YOUR ASSIGNMENT: In the listing beneath this line, copy exactly the lines starting with the one containing "verification time of" and going on through the one containing "On the Docker".

==================================================

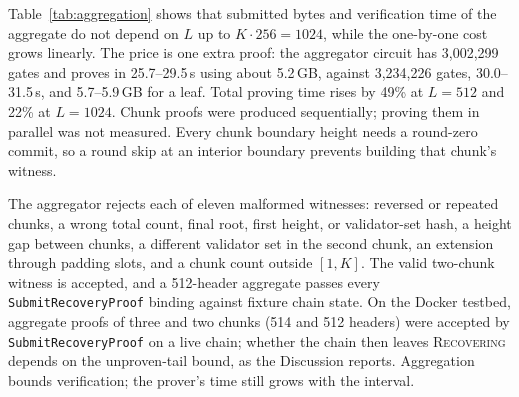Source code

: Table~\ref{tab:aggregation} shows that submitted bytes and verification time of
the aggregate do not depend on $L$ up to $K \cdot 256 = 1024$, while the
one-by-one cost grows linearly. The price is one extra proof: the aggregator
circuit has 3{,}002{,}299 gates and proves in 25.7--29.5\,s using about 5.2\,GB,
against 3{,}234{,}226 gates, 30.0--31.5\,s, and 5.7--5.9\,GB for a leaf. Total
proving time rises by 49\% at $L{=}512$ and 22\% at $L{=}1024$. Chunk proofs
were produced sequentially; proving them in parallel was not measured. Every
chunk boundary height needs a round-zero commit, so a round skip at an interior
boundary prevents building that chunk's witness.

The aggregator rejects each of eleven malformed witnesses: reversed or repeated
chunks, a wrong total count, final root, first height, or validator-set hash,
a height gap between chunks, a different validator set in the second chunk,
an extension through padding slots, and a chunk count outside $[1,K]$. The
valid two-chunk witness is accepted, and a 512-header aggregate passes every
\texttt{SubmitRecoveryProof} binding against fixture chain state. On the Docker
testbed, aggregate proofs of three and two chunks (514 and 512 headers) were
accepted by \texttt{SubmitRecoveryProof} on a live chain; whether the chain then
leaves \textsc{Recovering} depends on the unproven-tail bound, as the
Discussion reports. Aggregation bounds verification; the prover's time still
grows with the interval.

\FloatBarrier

==================================================

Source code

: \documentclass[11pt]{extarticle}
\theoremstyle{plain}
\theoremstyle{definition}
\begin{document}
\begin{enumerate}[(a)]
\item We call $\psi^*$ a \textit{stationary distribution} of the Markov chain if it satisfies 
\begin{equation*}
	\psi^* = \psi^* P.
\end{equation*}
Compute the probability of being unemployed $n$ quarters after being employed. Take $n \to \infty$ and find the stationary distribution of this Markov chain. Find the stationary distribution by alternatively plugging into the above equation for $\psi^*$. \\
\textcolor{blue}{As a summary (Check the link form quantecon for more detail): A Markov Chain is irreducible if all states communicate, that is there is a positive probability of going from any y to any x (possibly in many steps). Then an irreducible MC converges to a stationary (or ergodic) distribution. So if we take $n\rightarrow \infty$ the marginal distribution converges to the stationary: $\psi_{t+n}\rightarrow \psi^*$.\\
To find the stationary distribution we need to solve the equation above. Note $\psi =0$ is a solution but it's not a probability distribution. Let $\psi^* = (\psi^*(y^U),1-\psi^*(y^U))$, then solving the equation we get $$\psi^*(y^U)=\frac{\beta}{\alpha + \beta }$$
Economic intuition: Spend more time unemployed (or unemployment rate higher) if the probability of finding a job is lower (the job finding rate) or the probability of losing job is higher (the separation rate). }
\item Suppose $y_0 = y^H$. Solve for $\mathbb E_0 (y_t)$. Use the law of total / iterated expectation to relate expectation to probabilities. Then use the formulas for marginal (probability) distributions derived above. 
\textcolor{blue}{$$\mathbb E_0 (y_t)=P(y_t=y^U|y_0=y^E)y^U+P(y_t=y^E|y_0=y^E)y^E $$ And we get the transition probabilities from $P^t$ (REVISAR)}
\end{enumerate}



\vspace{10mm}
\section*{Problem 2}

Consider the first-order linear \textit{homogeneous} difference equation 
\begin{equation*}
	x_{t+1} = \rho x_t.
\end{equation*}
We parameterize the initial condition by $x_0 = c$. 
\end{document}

==================================================

REPLY TO THE EXERCISE:
: Table~\ref{tab:aggregation} shows that submitted bytes and verification time of
the aggregate do not depend on $L$ up to $K \cdot 256 = 1024$, while the
one-by-one cost grows linearly. The price is one extra proof: the aggregator
circuit has 3{,}002{,}299 gates and proves in 25.7--29.5\,s using about 5.2\,GB,
against 3{,}234{,}226 gates, 30.0--31.5\,s, and 5.7--5.9\,GB for a leaf. Total
proving time rises by 49\% at $L{=}512$ and 22\% at $L{=}1024$. Chunk proofs
were produced sequentially; proving them in parallel was not measured. Every
chunk boundary height needs a round-zero commit, so a round skip at an interior
boundary prevents building that chunk's witness.

The aggregator rejects each of eleven malformed witnesses: reversed or repeated
chunks, a wrong total count, final root, first height, or validator-set hash,
a height gap between chunks, a different validator set in the second chunk,
an extension through padding slots, and a chunk count outside $[1,K]$. The
valid two-chunk witness is accepted, and a 512-header aggregate passes every
\texttt{SubmitRecoveryProof} binding against fixture chain state. On the Docker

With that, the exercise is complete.